Conforme abordamos em 26/02/2019, os Estados têm dado tratamento desigual entre a complementação e a restituição da diferença de ICMS calculada sobre os produtos comercializados com substituição tributária. No presente artigo, iremos analisar os entraves criados pelo Estado do Rio Grande do Sul quanto ao aproveitamento dos créditos do ICMS-ST, a partir da entrada em vigor do Decreto Estadual nº 54.308/18, que atinge em especial o mercado varejista.
O maior obstáculo gerado pelo Fisco Estadual se refere à negativa de restituir em espécie a diferença do ICMS-ST aos contribuintes que, em razão da natureza de suas atividades, rotineiramente comercializam mercadorias cujo preço praticado na operação ao consumidor final é inferior à base de cálculo utilizada para o cálculo do ICMS-ST nas suas aquisições. Ao invés de permitir a restituição, o Fisco prevê aos seus contribuintes apenas a possibilidade de compensar os créditos com o saldo devedor do ICMS-ST, se houver, e, na hipótese de valor remanescente, a transferência dos créditos para os períodos seguintes.
Tal prática viola frontalmente tanto a Constituição Federal, que assegura a imediata e preferencial restituição da quantia paga, caso não se realize o fato gerador presumido, como a Lei Complementar nº 87/96 (Lei Kandir) que prevê a restituição em um prazo máximo de 90 dias. Além disso, feriu o princípio constitucional do não-confisco, à medida que - considerando que em alguns ramos de atividade haverá uma eterna geração de créditos que jamais poderão ser aproveitados - o Fisco Estadual está se utilizando da arrecadação do ICMS-ST para se apropriar indevidamente de valores que pertencem aos contribuintes.

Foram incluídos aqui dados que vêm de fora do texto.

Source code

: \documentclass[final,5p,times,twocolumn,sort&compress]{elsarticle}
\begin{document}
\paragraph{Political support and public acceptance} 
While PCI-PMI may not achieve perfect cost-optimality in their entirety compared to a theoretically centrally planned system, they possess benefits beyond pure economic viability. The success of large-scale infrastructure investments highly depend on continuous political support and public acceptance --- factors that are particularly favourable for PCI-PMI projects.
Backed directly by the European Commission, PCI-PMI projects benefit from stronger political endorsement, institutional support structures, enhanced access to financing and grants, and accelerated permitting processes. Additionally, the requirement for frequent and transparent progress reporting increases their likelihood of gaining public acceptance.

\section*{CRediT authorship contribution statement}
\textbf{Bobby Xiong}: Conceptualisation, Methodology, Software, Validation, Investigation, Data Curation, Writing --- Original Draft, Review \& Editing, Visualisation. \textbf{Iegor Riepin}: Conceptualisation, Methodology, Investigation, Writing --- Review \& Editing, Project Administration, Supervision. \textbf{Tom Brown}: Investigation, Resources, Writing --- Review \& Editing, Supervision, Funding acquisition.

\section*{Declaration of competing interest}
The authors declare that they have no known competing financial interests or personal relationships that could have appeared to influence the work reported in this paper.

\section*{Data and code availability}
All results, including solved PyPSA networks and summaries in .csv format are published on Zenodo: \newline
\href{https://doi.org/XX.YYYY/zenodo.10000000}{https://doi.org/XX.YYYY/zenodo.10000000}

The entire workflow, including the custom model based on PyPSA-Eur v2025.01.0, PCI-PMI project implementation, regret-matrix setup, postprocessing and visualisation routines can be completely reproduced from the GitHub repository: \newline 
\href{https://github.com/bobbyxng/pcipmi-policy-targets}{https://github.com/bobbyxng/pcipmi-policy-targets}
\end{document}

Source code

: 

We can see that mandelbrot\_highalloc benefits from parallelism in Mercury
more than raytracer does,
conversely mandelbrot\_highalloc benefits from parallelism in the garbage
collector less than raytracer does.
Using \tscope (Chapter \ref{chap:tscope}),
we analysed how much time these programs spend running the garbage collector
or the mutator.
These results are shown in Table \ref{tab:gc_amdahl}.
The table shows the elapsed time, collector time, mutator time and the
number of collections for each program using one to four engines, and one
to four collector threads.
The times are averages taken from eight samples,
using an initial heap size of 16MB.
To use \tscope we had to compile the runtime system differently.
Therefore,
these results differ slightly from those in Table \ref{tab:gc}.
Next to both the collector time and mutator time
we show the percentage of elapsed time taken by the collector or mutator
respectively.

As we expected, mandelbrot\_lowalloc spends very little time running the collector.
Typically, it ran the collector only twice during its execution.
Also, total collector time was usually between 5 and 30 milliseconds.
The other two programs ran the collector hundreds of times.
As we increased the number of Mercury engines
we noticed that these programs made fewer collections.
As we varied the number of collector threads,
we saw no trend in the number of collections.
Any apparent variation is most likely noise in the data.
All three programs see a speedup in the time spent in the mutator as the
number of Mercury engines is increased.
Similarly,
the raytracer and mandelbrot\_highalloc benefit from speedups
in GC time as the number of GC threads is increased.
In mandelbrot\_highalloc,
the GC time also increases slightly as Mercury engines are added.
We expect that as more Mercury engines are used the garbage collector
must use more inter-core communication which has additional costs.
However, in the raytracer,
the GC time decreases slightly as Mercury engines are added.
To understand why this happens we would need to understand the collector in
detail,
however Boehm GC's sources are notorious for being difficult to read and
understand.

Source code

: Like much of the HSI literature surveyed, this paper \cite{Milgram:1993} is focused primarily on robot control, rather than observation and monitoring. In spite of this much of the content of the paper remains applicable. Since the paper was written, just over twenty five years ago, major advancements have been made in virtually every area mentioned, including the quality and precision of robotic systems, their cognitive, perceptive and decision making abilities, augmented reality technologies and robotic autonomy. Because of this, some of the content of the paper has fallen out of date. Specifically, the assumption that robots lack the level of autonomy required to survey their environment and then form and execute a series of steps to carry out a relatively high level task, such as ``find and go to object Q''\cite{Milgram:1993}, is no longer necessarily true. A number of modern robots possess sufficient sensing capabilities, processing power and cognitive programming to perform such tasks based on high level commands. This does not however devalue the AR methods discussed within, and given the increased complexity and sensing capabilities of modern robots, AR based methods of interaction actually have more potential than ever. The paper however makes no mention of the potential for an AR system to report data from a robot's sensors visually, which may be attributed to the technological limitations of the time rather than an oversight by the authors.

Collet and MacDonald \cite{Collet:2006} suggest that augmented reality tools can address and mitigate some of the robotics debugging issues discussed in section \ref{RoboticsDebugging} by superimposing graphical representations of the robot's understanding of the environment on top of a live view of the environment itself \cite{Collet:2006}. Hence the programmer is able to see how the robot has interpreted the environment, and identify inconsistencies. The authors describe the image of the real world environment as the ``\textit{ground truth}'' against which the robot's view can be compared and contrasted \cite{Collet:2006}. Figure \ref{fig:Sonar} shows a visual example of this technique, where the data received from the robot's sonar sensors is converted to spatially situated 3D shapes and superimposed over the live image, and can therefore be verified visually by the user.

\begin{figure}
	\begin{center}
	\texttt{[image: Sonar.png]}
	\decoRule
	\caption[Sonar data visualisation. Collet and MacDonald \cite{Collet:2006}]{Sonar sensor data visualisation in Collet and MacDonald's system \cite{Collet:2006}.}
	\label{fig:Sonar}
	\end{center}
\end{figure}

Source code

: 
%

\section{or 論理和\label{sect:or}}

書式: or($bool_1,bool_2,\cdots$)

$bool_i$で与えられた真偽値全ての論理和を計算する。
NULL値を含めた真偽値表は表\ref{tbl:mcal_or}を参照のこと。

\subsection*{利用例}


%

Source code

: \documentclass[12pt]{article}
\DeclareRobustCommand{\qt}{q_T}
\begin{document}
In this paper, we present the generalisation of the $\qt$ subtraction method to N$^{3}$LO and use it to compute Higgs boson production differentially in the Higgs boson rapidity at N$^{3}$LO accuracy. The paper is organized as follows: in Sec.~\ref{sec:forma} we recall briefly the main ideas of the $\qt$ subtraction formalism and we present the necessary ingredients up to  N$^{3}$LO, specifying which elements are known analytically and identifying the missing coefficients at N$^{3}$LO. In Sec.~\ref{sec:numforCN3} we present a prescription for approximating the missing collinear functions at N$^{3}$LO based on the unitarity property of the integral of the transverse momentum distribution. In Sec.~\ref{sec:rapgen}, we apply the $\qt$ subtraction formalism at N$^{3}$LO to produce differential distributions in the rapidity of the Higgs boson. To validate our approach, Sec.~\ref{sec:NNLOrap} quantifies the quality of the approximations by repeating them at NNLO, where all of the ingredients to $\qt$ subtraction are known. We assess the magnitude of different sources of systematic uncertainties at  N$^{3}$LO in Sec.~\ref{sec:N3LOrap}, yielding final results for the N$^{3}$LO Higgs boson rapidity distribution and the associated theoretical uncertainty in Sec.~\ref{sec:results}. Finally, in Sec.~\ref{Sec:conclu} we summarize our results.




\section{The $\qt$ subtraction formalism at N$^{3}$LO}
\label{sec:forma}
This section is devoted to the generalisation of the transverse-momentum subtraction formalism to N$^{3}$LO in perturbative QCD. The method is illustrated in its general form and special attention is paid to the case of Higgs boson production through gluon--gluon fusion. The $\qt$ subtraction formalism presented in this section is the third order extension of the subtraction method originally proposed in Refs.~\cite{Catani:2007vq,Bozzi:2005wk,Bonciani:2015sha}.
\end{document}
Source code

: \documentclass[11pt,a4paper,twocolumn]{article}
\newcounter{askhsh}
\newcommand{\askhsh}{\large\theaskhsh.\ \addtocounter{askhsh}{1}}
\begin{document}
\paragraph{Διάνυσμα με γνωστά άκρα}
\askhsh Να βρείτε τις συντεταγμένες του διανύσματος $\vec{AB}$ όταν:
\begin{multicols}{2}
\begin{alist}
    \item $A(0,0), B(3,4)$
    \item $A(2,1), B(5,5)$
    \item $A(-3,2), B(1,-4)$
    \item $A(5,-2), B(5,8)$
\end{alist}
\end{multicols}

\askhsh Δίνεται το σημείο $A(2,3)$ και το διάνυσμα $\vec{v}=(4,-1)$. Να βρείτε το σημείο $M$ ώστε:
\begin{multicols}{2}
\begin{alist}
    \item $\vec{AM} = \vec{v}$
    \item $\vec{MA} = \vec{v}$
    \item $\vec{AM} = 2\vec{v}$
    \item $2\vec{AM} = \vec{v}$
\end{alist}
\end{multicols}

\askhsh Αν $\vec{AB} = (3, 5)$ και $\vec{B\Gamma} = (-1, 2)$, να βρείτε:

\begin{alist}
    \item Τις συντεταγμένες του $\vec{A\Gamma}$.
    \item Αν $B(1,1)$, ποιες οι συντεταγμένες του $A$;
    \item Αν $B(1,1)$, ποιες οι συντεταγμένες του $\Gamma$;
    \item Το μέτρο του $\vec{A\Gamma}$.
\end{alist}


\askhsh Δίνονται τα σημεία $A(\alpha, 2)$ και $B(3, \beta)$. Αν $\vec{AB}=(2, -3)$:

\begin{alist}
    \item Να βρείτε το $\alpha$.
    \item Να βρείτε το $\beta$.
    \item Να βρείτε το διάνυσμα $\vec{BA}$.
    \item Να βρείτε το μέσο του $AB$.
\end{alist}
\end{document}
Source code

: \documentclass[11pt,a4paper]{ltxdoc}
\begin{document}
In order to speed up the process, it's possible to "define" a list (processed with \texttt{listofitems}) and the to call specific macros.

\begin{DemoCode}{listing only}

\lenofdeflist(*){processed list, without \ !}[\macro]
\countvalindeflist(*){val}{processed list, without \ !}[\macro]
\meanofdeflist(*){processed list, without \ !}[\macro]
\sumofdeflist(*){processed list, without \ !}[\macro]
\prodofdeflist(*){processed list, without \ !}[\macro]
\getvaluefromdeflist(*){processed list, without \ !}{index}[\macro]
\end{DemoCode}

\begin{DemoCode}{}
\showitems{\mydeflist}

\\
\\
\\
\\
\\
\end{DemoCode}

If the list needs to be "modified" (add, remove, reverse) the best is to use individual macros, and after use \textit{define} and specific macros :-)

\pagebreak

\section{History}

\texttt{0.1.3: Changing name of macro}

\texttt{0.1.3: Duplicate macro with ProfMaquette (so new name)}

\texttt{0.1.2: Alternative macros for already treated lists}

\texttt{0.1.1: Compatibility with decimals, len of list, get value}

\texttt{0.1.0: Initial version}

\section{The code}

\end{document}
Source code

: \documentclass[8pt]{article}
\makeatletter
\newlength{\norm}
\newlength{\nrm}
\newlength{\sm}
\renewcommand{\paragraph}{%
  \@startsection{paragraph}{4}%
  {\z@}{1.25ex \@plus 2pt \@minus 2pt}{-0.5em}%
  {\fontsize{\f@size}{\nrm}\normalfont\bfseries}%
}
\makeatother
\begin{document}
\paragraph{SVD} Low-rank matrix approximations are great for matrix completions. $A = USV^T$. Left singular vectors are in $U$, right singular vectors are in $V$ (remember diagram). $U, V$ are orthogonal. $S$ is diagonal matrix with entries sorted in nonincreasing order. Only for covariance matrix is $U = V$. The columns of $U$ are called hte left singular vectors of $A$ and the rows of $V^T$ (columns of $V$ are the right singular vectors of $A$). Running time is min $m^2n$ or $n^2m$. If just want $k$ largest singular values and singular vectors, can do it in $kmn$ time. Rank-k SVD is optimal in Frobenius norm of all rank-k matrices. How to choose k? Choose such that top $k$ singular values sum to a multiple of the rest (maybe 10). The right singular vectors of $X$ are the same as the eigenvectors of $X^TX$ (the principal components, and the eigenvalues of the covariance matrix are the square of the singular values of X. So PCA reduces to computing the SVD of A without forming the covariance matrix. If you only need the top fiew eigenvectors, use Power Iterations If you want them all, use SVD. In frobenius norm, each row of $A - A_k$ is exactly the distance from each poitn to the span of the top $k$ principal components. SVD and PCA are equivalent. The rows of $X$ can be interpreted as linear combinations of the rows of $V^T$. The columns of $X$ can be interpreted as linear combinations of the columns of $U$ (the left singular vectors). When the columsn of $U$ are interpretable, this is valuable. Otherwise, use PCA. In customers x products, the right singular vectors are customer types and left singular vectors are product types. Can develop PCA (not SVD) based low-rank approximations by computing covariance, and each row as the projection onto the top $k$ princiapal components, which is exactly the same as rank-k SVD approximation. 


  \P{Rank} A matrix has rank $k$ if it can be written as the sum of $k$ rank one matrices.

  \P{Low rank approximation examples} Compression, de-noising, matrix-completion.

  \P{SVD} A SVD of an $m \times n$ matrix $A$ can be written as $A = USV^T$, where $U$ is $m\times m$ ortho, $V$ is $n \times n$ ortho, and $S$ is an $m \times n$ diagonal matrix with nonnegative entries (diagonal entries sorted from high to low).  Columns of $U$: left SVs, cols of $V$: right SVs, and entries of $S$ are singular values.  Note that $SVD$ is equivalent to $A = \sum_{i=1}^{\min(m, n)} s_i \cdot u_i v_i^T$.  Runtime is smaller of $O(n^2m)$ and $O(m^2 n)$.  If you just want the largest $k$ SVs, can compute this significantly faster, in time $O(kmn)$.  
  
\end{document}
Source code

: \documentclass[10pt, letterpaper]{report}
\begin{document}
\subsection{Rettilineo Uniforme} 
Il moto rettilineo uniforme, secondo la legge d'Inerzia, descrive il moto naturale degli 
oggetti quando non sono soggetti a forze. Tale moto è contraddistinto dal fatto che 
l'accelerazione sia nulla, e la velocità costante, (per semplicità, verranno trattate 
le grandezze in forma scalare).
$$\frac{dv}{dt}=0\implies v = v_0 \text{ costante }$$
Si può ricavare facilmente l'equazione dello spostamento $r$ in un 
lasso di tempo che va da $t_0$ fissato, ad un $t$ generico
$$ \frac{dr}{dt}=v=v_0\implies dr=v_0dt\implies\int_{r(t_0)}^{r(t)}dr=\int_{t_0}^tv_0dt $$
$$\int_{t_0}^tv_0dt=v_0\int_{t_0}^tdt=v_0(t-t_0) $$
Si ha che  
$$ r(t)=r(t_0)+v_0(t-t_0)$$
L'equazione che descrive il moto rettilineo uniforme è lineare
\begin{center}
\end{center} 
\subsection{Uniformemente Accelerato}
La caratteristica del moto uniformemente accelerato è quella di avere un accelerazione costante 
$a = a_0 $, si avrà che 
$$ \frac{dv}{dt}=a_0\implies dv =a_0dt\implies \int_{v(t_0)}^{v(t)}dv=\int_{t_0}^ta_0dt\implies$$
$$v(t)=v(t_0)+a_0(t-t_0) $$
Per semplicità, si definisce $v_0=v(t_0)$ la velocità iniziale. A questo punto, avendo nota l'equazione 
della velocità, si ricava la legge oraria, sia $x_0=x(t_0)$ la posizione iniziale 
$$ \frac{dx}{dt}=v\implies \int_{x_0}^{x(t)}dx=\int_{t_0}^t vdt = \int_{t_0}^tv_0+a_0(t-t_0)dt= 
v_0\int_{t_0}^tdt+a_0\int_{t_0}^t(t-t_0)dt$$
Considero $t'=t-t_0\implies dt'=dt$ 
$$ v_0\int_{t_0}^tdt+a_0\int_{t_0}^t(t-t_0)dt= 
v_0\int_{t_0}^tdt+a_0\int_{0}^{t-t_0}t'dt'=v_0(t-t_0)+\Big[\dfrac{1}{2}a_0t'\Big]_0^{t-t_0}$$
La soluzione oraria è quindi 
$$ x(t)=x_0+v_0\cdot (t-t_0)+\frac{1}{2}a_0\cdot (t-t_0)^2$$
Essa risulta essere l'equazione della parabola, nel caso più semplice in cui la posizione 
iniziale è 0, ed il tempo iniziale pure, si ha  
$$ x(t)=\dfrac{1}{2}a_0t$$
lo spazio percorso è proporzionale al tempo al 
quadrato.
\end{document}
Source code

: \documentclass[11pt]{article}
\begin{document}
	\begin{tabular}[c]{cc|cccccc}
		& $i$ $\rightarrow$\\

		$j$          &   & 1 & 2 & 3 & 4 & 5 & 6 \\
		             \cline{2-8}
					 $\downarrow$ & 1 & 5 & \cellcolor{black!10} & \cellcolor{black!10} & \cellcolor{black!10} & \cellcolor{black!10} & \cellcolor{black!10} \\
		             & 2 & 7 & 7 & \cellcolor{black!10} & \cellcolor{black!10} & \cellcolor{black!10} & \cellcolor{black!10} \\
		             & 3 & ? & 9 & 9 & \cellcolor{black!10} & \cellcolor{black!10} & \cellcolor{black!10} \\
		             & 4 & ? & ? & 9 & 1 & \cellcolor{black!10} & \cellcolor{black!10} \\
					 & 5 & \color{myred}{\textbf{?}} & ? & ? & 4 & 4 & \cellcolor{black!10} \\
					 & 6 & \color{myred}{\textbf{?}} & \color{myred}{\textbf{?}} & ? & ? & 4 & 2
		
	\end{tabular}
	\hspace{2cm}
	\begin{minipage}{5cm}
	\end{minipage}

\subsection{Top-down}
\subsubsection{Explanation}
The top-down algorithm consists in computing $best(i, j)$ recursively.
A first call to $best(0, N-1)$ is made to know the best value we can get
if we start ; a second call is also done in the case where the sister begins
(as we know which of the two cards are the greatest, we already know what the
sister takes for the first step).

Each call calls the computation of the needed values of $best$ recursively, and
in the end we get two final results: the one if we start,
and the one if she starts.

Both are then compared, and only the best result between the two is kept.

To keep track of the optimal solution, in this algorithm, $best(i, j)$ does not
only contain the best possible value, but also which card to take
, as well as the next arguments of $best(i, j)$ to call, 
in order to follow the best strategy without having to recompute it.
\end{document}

Por outro lado, há que se ressaltar as dificuldades geradas pelas novas regras instituídas pelo Estado quanto ao aproveitamento dos créditos das mercadorias em estoque adquiridas com incidência do ICMS-ST. Em primeiro lugar, pela dificuldade em adaptar os sistemas operacionais às novas obrigações assessórias previstas no bloco H, da Escrituração Digital (EFD). E, em segundo lugar, pela forma como a adjudicação desses créditos se dará, uma vez que após a apuração do valor do imposto presumido em relação às mercadorias adquiridas a Receita Estadual irá lançar tais créditos em três parcelas mensais, iguais e sucessivas, ao invés de permitir aos contribuintes o aproveitamento integral e imediato desses créditos, logo após fosse concluída sua apuração.
Pois bem, a partir da leitura do que foi exposto acima, se percebe que não à toa inúmeras empresas têm recorrido ao Poder Judiciário visando o afastamento das regras trazidas pelo Decreto Estadual nº 54.308/18. Sabemos das dificuldades financeiras enfrentadas por nosso Estado. No entanto, criar entraves à utilização dos créditos dos contribuintes não às soluciona. Do contrário, gera um estado de escassez econômica, na medida em que as empresas ficam impossibilitadas de utilizar valores que lhe pertencem, além de gerar um cenário de insegurança jurídica, em uma situação em que Estado que deveria ser o guardião da ordem constitucional, acaba por violá-la para os seus próprios interesses.
Por Rafael Paiani, advogado especialista em Direito Tributário e Processo Civil e sócio do escritório Atílio Dengo Advogados Associados.